A mí me pasaba algo parecido cuando empezamos. Nos sentábamos a la mesa con una pareja nueva y yo, inmediatamente, escaneaba sin remilgos la fisonomía del caballero en cuestión. Pensaba: “Esto no va a funcionar”, “Mariana ya lo odia”, “Cuando vi sus fotos de perfil debí haber notado la barba de candado que tanto odia mi mujer”, “Esto será el Apocalipsis”, “Y si nos casamos con ellos, y tenemos hijos, nuestros bebés van a tener barba de candado y Mariana nunca me lo va a perdonar”.  Mi fantasía me llevaba por recovecos calamitosos en los que mi esposa sufría enormemente porque yo no había sido capaz de filtrar, seleccionar, proveer, y entregar envuelto a un candidato idóneo. Lo que me sucedía, y me siguió sucediendo hasta que ella me dijo "¡Relájate!" (mejor dicho, me lo ordenó contundentemente) es que, por temor a producirle un daño, cargaba sobre mis hombros toda la responsabilidad de su bienestar.

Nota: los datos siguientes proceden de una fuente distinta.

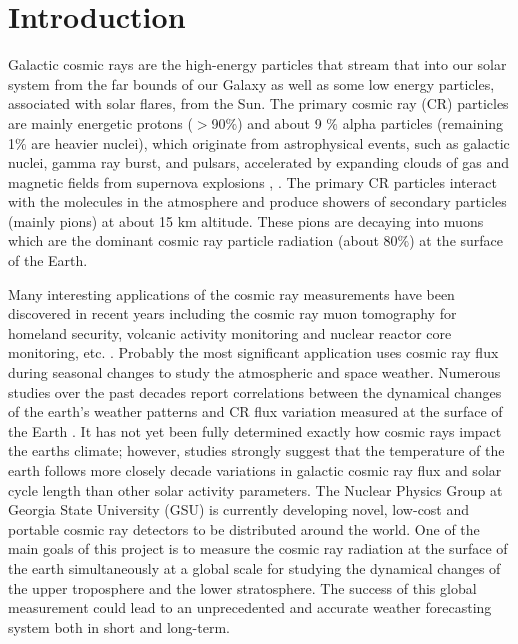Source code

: \section{Introduction}

\label{intro}
Galactic cosmic rays are the high-energy particles that stream that into our solar system from the far bounds of our Galaxy as well as some low energy particles, associated with solar flares, from the Sun. 
The primary cosmic ray (CR) particles are mainly energetic protons ($>$90$\%$) and about 9 $\%$ alpha particles (remaining 1$\%$ are heavier nuclei), which originate from astrophysical events, such as galactic nuclei, gamma ray burst, and pulsars, accelerated by expanding clouds of gas and magnetic fields from supernova explosions \cite{Supernova_cosmic}, \cite{pdg:cosmic,dorman:crv}. The primary CR particles interact with the molecules in the atmosphere and produce showers of secondary particles (mainly pions) at about 15 km altitude. These pions are decaying into muons which are the dominant cosmic ray particle radiation (about 80$\%$) at the surface of the Earth.  

Many interesting applications of the cosmic ray measurements have been discovered in recent years including the cosmic ray muon tomography for homeland security, volcanic activity monitoring and nuclear reactor core monitoring, etc. \cite{Pyramid_muon,Muon_tomography}. 
Probably the most significant application uses cosmic ray flux during seasonal changes to study the atmospheric and space weather. \cite{np6:phys} Numerous studies over the past decades report correlations between the dynamical changes of the earth's weather patterns and CR flux variation measured at the surface of the Earth \cite{kirkby:climate,lu:correlation,ollila:changes,shaviv:climate}. It has not yet been fully determined exactly how cosmic rays impact the earths climate; however, studies strongly suggest that the temperature of the earth follows more closely decade variations in galactic cosmic ray flux and solar cycle length than other solar activity parameters. \cite{svensmark:influence} 
The Nuclear Physics Group at Georgia State University (GSU) \cite{np6:phys} is currently developing novel, low-cost and portable cosmic ray detectors to be distributed around the world. One of the main goals of this project is to measure the cosmic ray radiation at the surface of the earth simultaneously at a global scale for studying the dynamical changes of the upper troposphere and the lower stratosphere. The success of this global measurement could lead to an unprecedented and accurate weather forecasting system both in short and long-term.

Una expedición al lado promiscuo de la monogamia debe ir siempre al ritmo del que viaja más lento. Sin embargo, al hacerlo, hay que cuidarse de dos extremos posibles.

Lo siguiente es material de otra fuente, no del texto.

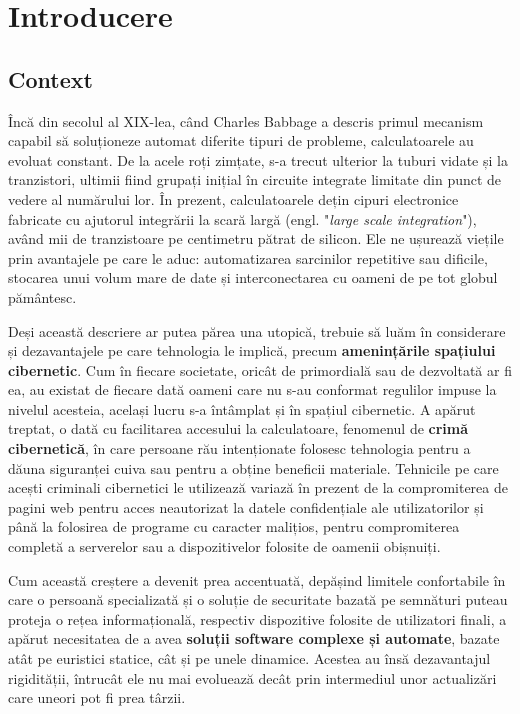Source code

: \documentclass[../../main.tex]{subfiles}
\begin{document}
\chapter{Introducere}
\label{ch:introduction}

\section{Context}
\label{sec:introduction_context}

Încă din secolul al XIX-lea, când Charles Babbage a descris primul mecanism capabil să soluționeze automat diferite tipuri de probleme, calculatoarele au evoluat constant. De la acele roți zimțate, s-a trecut ulterior la tuburi vidate și la tranzistori, ultimii fiind grupați inițial în circuite integrate limitate din punct de vedere al numărului lor. În prezent, calculatoarele dețin cipuri electronice fabricate cu ajutorul integrării la scară largă (engl. "\textit{large scale integration}"), având mii de tranzistoare pe centimetru pătrat de silicon. Ele ne ușurează viețile prin avantajele pe care le aduc: automatizarea sarcinilor repetitive sau dificile, stocarea unui volum mare de date și interconectarea cu oameni de pe tot globul pământesc.

Deși această descriere ar putea părea una utopică, trebuie să luăm în considerare și dezavantajele pe care tehnologia le implică, precum \textbf{amenințările spațiului cibernetic}. Cum în fiecare societate, oricât de primordială sau de dezvoltată ar fi ea, au existat de fiecare dată oameni care nu s-au conformat regulilor impuse la nivelul acesteia, același lucru s-a întâmplat și în spațiul cibernetic. A apărut treptat, o dată cu facilitarea accesului la calculatoare, fenomenul de \textbf{crimă cibernetică}, în care persoane rău intenționate folosesc tehnologia pentru a dăuna siguranței cuiva sau pentru a obține beneficii materiale. Tehnicile pe care acești criminali cibernetici le utilizează variază în prezent de la compromiterea de pagini web pentru acces neautorizat la datele confidențiale ale utilizatorilor și până la folosirea de programe cu caracter malițios, pentru compromiterea completă a serverelor sau a dispozitivelor folosite de oamenii obișnuiți.

Cum această creștere a devenit prea accentuată, depășind limitele confortabile în care o persoană specializată și o soluție de securitate bazată pe semnături puteau proteja o rețea informațională, respectiv dispozitive folosite de utilizatori finali, a apărut necesitatea de a avea \textbf{soluții software complexe și automate}, bazate atât pe euristici statice, cât și pe unele dinamice. Acestea au însă dezavantajul rigidității, întrucât ele nu mai evoluează decât prin intermediul unor actualizări care uneori pot fi prea târzii.
\end{document}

Puede sonar a noble sentimiento pero, bien pensado, no hay mucho de nobleza en dar por descontado que una mujer adulta no puede, por sí sola, asumir el control de su propio bienestar y de sus decisiones. Al iniciarnos en la aventura swinger, casi todos los hombres pecamos de lo mismo, aunque no niego que las mujeres también experimenten algo parecido. Nos enfundamos en la armadura de lord protector y nos lanzamos en la frenética cacería de gigantes en traje de molino. En tanto que estamos en una aventura, nos esmeramos en encontrar peligros en donde no necesariamente existen, y nos autonombramos capitanes de un acorazado que, de tan bien defendido, a veces no puede ni tocar el agua. Tememos por la seguridad emocional y física de nuestra pareja, como es natural, pero somos capaces de llevar ese temor al extremo de convertirlo en un verdadero terror por el otro, ignorando que ella o él también es protagonista de la aventura y también puede tomar decisiones sin que yo esté preguntando cada treinta segundos si todo va de acuerdo al plan. 

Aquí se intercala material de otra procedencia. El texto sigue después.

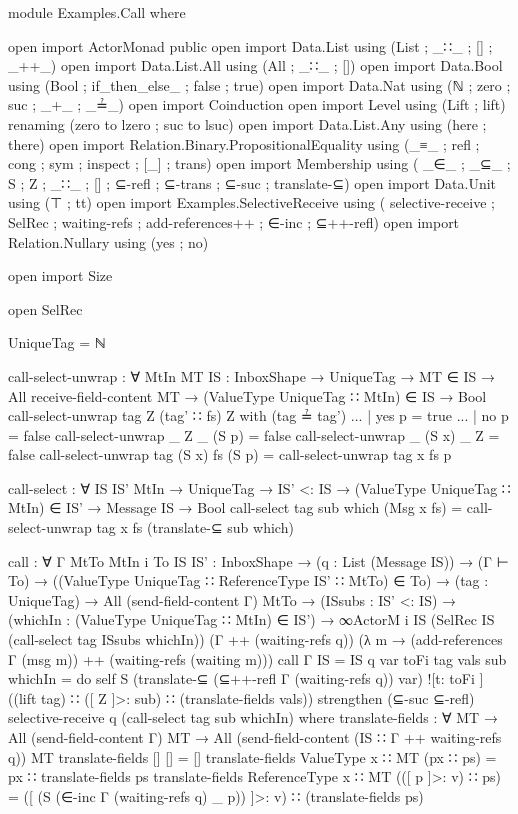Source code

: \begin{code}
module Examples.Call where

open import ActorMonad public
open import Data.List using (List ; _∷_ ; [] ; _++_)
open import Data.List.All using (All ; _∷_ ; [])
open import Data.Bool using (Bool ; if_then_else_ ; false ; true)
open import Data.Nat using (ℕ ; zero ; suc ; _+_ ; _≟_)
open import Coinduction
open import Level using (Lift ; lift) renaming (zero to lzero ; suc to lsuc)
open import Data.List.Any using (here ; there)
open import Relation.Binary.PropositionalEquality
            using (_≡_ ; refl ; cong ; sym ; inspect ; [_] ; trans)
open import Membership using (
            _∈_ ; _⊆_ ; S ; Z ; _∷_ ; [] ; ⊆-refl
            ; ⊆-trans ; ⊆-suc ; translate-⊆)
open import Data.Unit using (⊤ ; tt)
open import Examples.SelectiveReceive using (
            selective-receive ; SelRec ; waiting-refs
            ; add-references++ ; ∈-inc ; ⊆++-refl)
open import Relation.Nullary using (yes ; no)

open import Size

open SelRec

UniqueTag = ℕ

call-select-unwrap : ∀ {MtIn MT} {IS : InboxShape} →
                     UniqueTag →
                     MT ∈ IS →
                     All receive-field-content MT →
                     (ValueType UniqueTag ∷ MtIn) ∈ IS →
                     Bool
call-select-unwrap tag Z (tag' ∷ fs) Z with (tag ≟ tag')
... | yes p = true
... | no p = false
call-select-unwrap _ Z _ (S p) = false
call-select-unwrap _ (S x) _ Z = false
call-select-unwrap tag (S x) fs (S p) = call-select-unwrap tag x fs p

call-select : ∀ {IS IS' MtIn} →
              UniqueTag →
              IS' <: IS →
              (ValueType UniqueTag ∷ MtIn) ∈ IS' →
              Message IS →
              Bool
call-select tag sub which (Msg x fs) =
  call-select-unwrap tag x fs (translate-⊆  sub which)

call : ∀ {Γ MtTo MtIn i} {To IS IS' : InboxShape} →
       (q : List (Message IS)) →
       (Γ ⊢ To) →
       ((ValueType UniqueTag ∷ ReferenceType IS' ∷ MtTo) ∈ To) →
       (tag : UniqueTag) →
       All (send-field-content Γ) MtTo →
       (ISsubs : IS' <: IS) →
       (whichIn : (ValueType UniqueTag ∷ MtIn) ∈ IS') →
       ∞ActorM i IS
         (SelRec IS (call-select tag ISsubs whichIn))
         (Γ ++ (waiting-refs q))
         (λ m → (add-references Γ (msg m)) ++ (waiting-refs (waiting m)))
call {Γ} {IS = IS} q var toFi tag vals sub whichIn = do
     self
     S (translate-⊆ (⊆++-refl Γ (waiting-refs q)) var)
       ![t: toFi ]
       ((lift tag) ∷ ([ Z ]>: sub) ∷ (translate-fields vals))
     strengthen (⊆-suc ⊆-refl)
     selective-receive q (call-select tag sub whichIn)
  where
    translate-fields : ∀ {MT} → All (send-field-content  Γ) MT →
                         All (send-field-content (IS ∷ Γ ++ waiting-refs q)) MT
    translate-fields {[]} [] = []
    translate-fields {ValueType x ∷ MT} (px ∷ ps) =
      px ∷ translate-fields ps
    translate-fields {ReferenceType x ∷ MT} (([ p ]>: v) ∷ ps) =
      ([ (S (∈-inc Γ (waiting-refs q) _ p)) ]>: v) ∷ (translate-fields ps)


\end{code}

Con frecuencia, insistimos en nuestros artículos en que, una expedición al lado promiscuo de la monogamia debe ir siempre al ritmo del que viaja más lento. Sin embargo, al hacerlo, hay que cuidarse de dos extremos posibles. Ni puedo, cargar a mi pareja sobre los hombros para ir más rápido sin que se canse, ni puedo privarla del paisaje cubriendo por completo todo lo que, de antemano, considero una molestia del camino. Tomen esto como una invitación para viajar juntos, para probar juntos, y para darse juntos oportunidades de descubrir, cada uno, la orografía de la ruta.  Las preguntas control como: “¿Estás bien?” son fundamentales, pero también es fundamental darle al otro, a mi pareja, la oportunidad de responder sinceramente a esa pregunta que podría contestarse con un “no”, y definitivamente, también se puede responder con un “¡Sí!”. Repetir la misma pregunta a razón de cinco veces por minuto o colocarme entre mi pareja y su experiencia, tal vez no sean las mejores formas de dar libertad. Habría, entonces, que relajarse y confiar en que este viaje lo hacemos acompañados de un adulto responsable y con capacidad de decisión sobre sus propias experimentaciones.

Supongo que no es fácil delegar, especialmente cuando nuestro rol está tan determinado por una cultura que nos enseña que un hombre que ama no deja que a su amada le pase nada malo. El otro lado de la moneda sería entender que si, por descontado, la protejo de toda incomodidad, también la privo de elegir el placer y de aprender sobre éste. Las parejas convencionales hacen eso todo el tiempo: “No te comas eso, porque luego te cae pesado”, “No te juntes con tal porque sólo abusa de tu amistad”, pero supongo que ustedes, queridos lectores, no se pueden definir completamente como una pareja convencional. ¿O sí?